Я была членом инициативной группы Виктора Бабарико, собирала подписи за него, пыталась подать заявление, чтобы быть членом избирательной комиссии, но мне было отказано. Затем я подала заявку, чтобы быть независимым наблюдателем.
9 августа, когда был основной день выборов, я находилась на избирательном участке, наблюдала. В шесть вечера нам пришло сообщение от наших координаторов, что возможно сейчас к школе подъедет ОМОН, который будет зачищать и всех свидетелей убирать. Мы тогда испугались, ушли с территории школы и, действительно, через 10 минут подъехал микроавтобус с красными номерами, то есть какая-то государственная служба. Возле школы мы обнаружили грузовую машину без номеров, возле которой стояло три-четыре человека в черной форме, в берцах.
В этот день не было интернета, мы не могли связаться с другими участками. Вместе с группой примерно из 70 человек мы остались ждать результатов выборов, оглашения протоколов. И после того как мы увидели результаты, мы поняли, что это абсолютная фальсификация, и решили пойти в сторону территориальной избирательной комиссии по улице Притыцкого.
Народ собирался идти на Стелу, где происходило основное действие. Мы не собирались туда идти, мы знали, что это несанкционированное мероприятие, что могут быть последствия. Мы знали, что нас могут в любой момент схватить. Никто не хотел рисковать, но мы просто пошли в ту сторону, там я встретила своих друзей, была потрясающая атмосфера. Но в какой-то момент начала применяться сила.
Задержание
Нас стали теснить в сторону центра города. Были резиновые пули, шумовые гранаты, и собственно задержание мое произошло приблизительно в центре, в районе Немиги (улица и станция метро в самом центре Минска — RFI), в районе улицы Революционная. Я не была в гуще событий. В тот момент я уже собиралась идти домой, но я попала под обстрел гранат и под слезоточивый газ и, испугавшись, побежала вместе со своим другом во двор. Мы там спрятались за кустиками.
Я была уверена, что ОМОН не будет искать людей по подворотням и темным углам. Но я ошиблась — нас нашли минут через 5–10. Не омоновец, а военные — они в камуфляжной форме. Он нам сказал поднять руки и выйти и нас отвели в ближайшее РУВД, где нас посадили, оформили и повели к автозаку, передали ОМОНу.
В автозаке мы находились минут 30, нас возили по городу, я находилась в хомуте — это такие пластиковые наручники, „лицом в лавку“, на коленях, в такой же позе в какой ехали со мной остальные парни. Только они на полу, а я — на лавке. Когда мне было ужасно неудобно сидеть, я легла в сторону омоновца, он тыкнул в меня дубинкой со словами „не смотри на меня, тварь“. Со мной в автозаке ехала женщина, она сказала, что пришла с мужем и после этого мужа ударили три раза по лицу. Потом нас пересадили в другой автозак — с железными ячейками, и в этом автозаке нас повезли на Окрестина (центр изоляции правонарушителей на улице Окрестина в Минске — RFI). Нас досмотрели, оформили и поместили в камеру.
Окрестина. Первая ночь
На Окрестина нас встретили фразой: „добро пожаловать в страну толерантности, животные“. То, как с нами обращались там — это действительно так, с людьми там обращаются как животным и не считают их за личности. Все, что происходило там, это было мощнейшее психологическое, эмоциональное унижение. Я вообще считаю себя феминисткой, но в эти пять дней каждую секунду я благодарила вселенную за то, что я девушка. С девушками они обращались все-таки не так жестоко.

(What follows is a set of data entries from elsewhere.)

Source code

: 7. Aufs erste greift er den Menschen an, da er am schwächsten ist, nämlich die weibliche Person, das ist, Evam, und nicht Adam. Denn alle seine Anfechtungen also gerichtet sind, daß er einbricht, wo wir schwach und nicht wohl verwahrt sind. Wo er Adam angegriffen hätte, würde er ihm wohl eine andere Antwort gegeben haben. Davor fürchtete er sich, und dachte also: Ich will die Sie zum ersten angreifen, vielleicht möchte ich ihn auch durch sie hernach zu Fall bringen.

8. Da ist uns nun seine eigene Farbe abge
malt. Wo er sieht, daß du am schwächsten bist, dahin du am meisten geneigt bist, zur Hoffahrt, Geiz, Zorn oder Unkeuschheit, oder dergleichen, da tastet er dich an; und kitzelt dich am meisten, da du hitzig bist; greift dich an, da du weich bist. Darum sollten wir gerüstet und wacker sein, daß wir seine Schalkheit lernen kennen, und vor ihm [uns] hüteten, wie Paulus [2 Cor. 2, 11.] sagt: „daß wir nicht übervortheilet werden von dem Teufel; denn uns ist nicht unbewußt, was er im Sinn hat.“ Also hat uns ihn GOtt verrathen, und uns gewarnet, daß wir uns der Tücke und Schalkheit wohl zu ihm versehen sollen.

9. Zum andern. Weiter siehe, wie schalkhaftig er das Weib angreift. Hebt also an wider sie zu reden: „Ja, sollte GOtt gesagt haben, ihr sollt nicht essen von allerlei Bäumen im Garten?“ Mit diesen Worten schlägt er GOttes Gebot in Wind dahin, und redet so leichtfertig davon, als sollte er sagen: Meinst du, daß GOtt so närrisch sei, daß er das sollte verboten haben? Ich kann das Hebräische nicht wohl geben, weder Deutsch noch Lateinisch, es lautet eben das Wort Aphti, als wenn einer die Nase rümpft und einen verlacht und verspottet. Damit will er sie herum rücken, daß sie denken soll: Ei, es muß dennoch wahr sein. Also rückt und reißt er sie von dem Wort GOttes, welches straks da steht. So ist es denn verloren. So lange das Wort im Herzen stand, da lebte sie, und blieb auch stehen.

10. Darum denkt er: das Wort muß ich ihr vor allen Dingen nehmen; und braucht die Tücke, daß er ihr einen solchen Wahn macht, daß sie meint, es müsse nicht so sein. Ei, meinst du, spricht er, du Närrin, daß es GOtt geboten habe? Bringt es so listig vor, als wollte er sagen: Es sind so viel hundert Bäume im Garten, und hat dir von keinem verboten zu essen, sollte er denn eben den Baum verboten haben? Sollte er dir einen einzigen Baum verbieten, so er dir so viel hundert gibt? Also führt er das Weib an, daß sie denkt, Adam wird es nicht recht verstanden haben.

Нас поместили в камеру на шестерых, где было 13 девушек. Это вначале показалось очень грустно, но потом мы поняли, что это еще курорт. Нас было два человека на кровать, но было не до сна. Всю ночь мы слушали, как приезжают автозаки, как людей „оформляют“, как их бьют, как на них кричат. В камере есть туалет, который никак не закрывается, у нас не было туалетной бумаги, мы просили принести нам прокладки, нам сказали: „подотрись футболкой“. Нас не кормили, но это был первый день — все были в шоке и никому даже не хотелось есть.
Абсолютно у всех девушек, которые находились со мной в камере, были идентичные протоколы [задержания]. У всех под копирку было написано, что „мы в 22.30 возле Стелы кричали лозунги „Свобода Статкевичу“, „Стоп таракан“, Жыве Беларусь“, „Свободу политзаключенным“, оказывали сопротивление при задержании и участвовали в несанкционированном митинге». Нам не давали читать протокол. При этом говорили, что кто подпишет протокол, тот заплатит штраф «три базовых» и пойдет домой, а кто не подпишет, тот будет в камере сидеть. Все это совершалось под ужасным психологическим давлением, на нас кричали.

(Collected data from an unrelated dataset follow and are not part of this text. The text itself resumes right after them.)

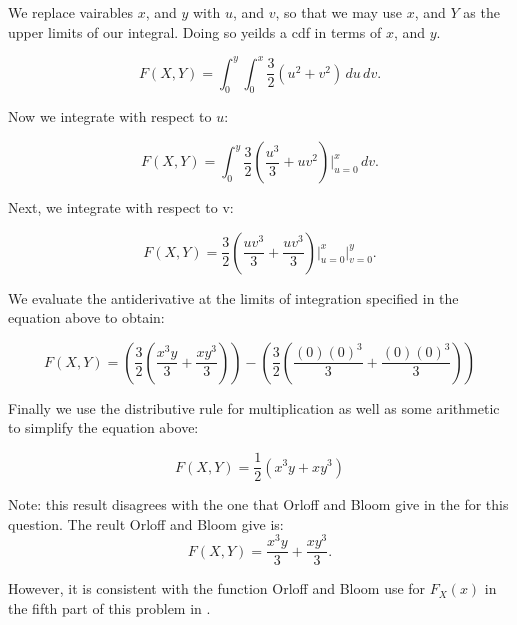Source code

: \documentclass[a4paper,11pt]{article}
\begin{document}
We replace vairables $x$, and $y$ with $u$, and $v$, so that we may use
$x$, and $Y$ as the upper limits of our integral.  Doing so yeilds a cdf in
terms of $x$, and $y$.


\begin{equation}
F\left( X, Y \right) = \int_0^y \int_0^x \frac{3}{2}\left( u^2
  + v^2 \right) \,du \,dv.
\end{equation}

Now we integrate with respect to $u$:

\begin{equation}
F\left( X, Y \right) = \int_0^y  \frac{3}{2}\left( \frac{u^3}{3}
  + uv^2 \right) \bigg\rvert_{u=0}^x \,dv.
\end{equation}

Next, we integrate with respect to v:

\begin{equation}
F\left( X, Y \right) =   \frac{3}{2}\left( \frac{uv^3}{3}
  + \frac{uv^3}{3} \right) \bigg\rvert_{u=0}^x \bigg\rvert_{v=0}^{y}.
\end{equation}

We evaluate the antiderivative at the limits of integration specified in the
equation above to obtain:


\begin{equation}
F\left( X, Y \right) =   \left( \frac{3}{2}\left( \frac{x^{3}y}{3}
  + \frac{xy^3}{3} \right)  \right) -
  \left( \frac{3}{2}\left( \frac{\left(0 \right) \left(0 \right)^3}{3}
  + \frac{\left(0 \right) \left( 0 \right) ^3}{3} \right)  \right)
\end{equation}

Finally we use the distributive rule for multiplication as well as some arithmetic
to simplify the equation above:

\begin{equation}
F\left( X, Y \right) =  \frac{1}{2}\left( x^{3}y + xy^3  \right)
\end{equation}

Note: this result disagrees with the one that Orloff and Bloom give in the
\cite{slides7Sol} for this question.  The reult Orloff and Bloom give is:
\begin{equation}
  F\left( X, Y \right) = \frac{x^3 y}{3} + \frac{x y^3}{3}.
\end{equation}

However, it is consistent with the function Orloff and Bloom use for
$F_{X} \left( x \right)$ in the fifth part of this problem in
\cite{slides7Sol}.
\end{document}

Хотя все были задержаны при разных обстоятельствах. Некоторые были задержаны на избирательных участках. Одна женщина просто шла вдоль проспекта со своим мужем, сыном и отцом — их «повязали» всех четверых. Ее «вязать» не хотели, но она сказала «я не могу бросить мою семью», и ее задержали вместе с ними. Была девушка, которую просто задержали на избирательном участке, хотя она даже не была наблюдателем, а просто пришла проголосовать. Большинство вообще не имело никакого отношения к этим мероприятиям. Была совершенно напуганная женщина лет 40, которая в единственный свой выходной день просто вышла в магазин. У нее отец со второй группой инвалидности, она шла за продуктами. По дороге ее «повязали» и приговорили к 12 суткам ареста.
Вторая ночь
В этот вечер снова были беспорядки в городе. Мы слышали, как сигналят машины, как подъезжают автозаки. В ту ночь мы насчитали семь или восемь штук. Когда стало слишком мало места в СИЗО, за нами пришли и перевели в другую камеру. Когда открылись двери той камеры, я поняла, что, наверное, здесь я умру. В камере на четверых человек уже сидели 23 девушки, плюс нас было 13. То есть 36 человек в камеру на четверых.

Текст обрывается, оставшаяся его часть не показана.